Improving the Apache AsterixDB big data management system to harness the data generated by digital activity and sensors.
Researchers in all disciplines can gain tremendous insight from the big data generated on a daily basis through social networks, blogs, online communities, news sources, and mobile applications, as well as our increasingly sensed surroundings. Researchers exploring these big data sources need software to store, index, manage, and analyze the data, while researchers investigating new technical approaches for managing and analyzing it can benefit significantly from shared building blocks to use as a foundation for their efforts. Over the past ten years, the Apache AsterixDB scalable big data management system (BDMS) has been developed to address this need by providing a repository for semi-structured data that cannot be organized in tables.

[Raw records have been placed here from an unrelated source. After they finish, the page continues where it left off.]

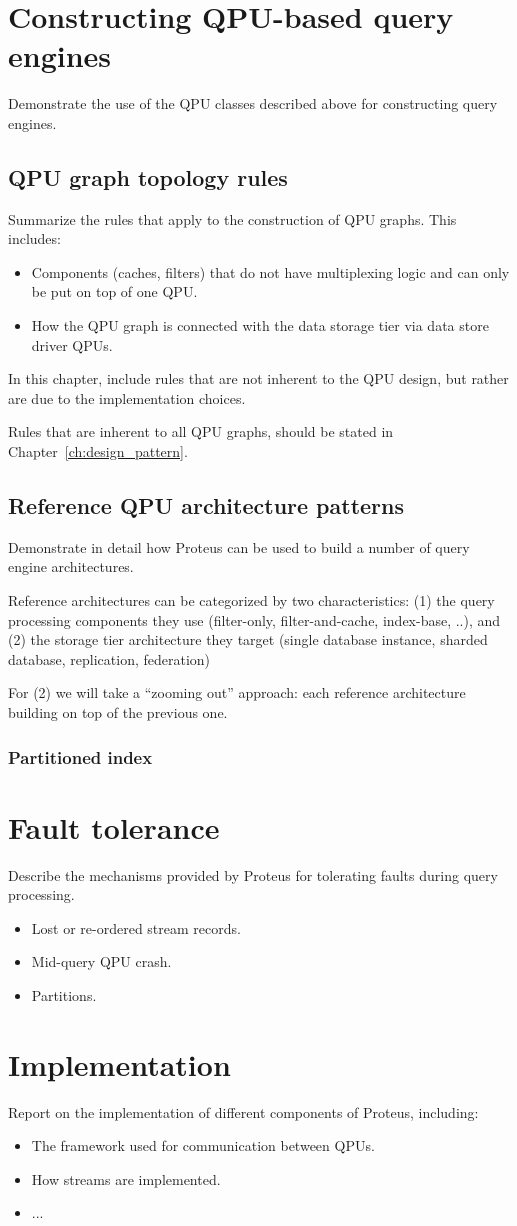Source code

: \section{Constructing QPU-based query engines}
Demonstrate the use of the QPU classes described above for constructing query
engines.

\subsection{QPU graph topology rules}
Summarize the rules that apply to the construction of QPU graphs.
This includes:
\begin{itemize}
  \item Components (caches, filters) that do not have multiplexing logic and can
  only be put on top of one QPU.
  \item How the QPU graph is connected with the data storage tier via data store
  driver QPUs.
\end{itemize}

In this chapter, include rules that are not inherent to the QPU design, but
rather are due to the implementation choices.

Rules that are inherent to all QPU graphs, should be stated in
Chapter~\ref{ch:design_pattern}.


\subsection{Reference QPU architecture patterns}
Demonstrate in detail how Proteus can be used to build a number of query engine
architectures.

Reference architectures can be categorized by two characteristics: (1) the query
processing components they use (filter-only, filter-and-cache, index-base, ..),
and (2) the storage tier architecture they target (single database instance,
sharded database, replication, federation)

For (2) we will take a ``zooming out'' approach: each reference architecture
building on top of the previous one.

\subsubsection{Partitioned index}

\section{Fault tolerance}
Describe the mechanisms provided by Proteus for tolerating faults during query
processing.
\begin{itemize}
  \item Lost or re-ordered stream records.
  \item Mid-query QPU crash.
  \item Partitions.
\end{itemize}

\section{Implementation}
Report on the implementation of different components of Proteus, including:
\begin{itemize}
  \item The framework used for communication between QPUs.
  \item How streams are implemented.
  \item ...
\end{itemize}
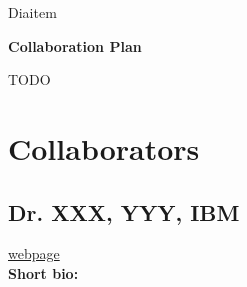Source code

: Diaitem \documentclass[10pt]{SelfArx}
\begin{document}
\pagestyle{plain}

\begin{center}
{\color{color1} \bf \large
Collaboration Plan}
\end{center}
 
TODO 
 
 
\section*{Collaborators}
   
\subsection*{Dr. XXX, YYY, IBM} 
\url{webpage}\\
{\bf Short bio:}
 
\end{document}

Apache AsterixDB is a highly scalable BDMS that stores, indexes, and manages semi-structured data, e.g., much like MongoDB, but it supports a full query language with the expressiveness of SQL and more. Unlike analytics engines such as Apache Hive or Spark, AsterixDB stores and manages data, so it can use knowledge of data partitioning and index availability to avoid scanning whole data sets when processing queries.
This project is enhancing AsterixDB to better meet community needs, including improved text handling, numerous query processing improvements, additional standard-based geospatial data support, user-defined functions for user-provided logic including machine-learned models, and a variety of storage-level improvements to increase the system's storage, indexing, data ingestion, and integration with other systems. In addition to enabling computer and information science and engineering research on big data management, Apache AsterixDB can be used train students nationwide in big data management and analysis; such training is crucial to addressing the information explosion due to social media, the mobile Web, and Internet of Things (IoT).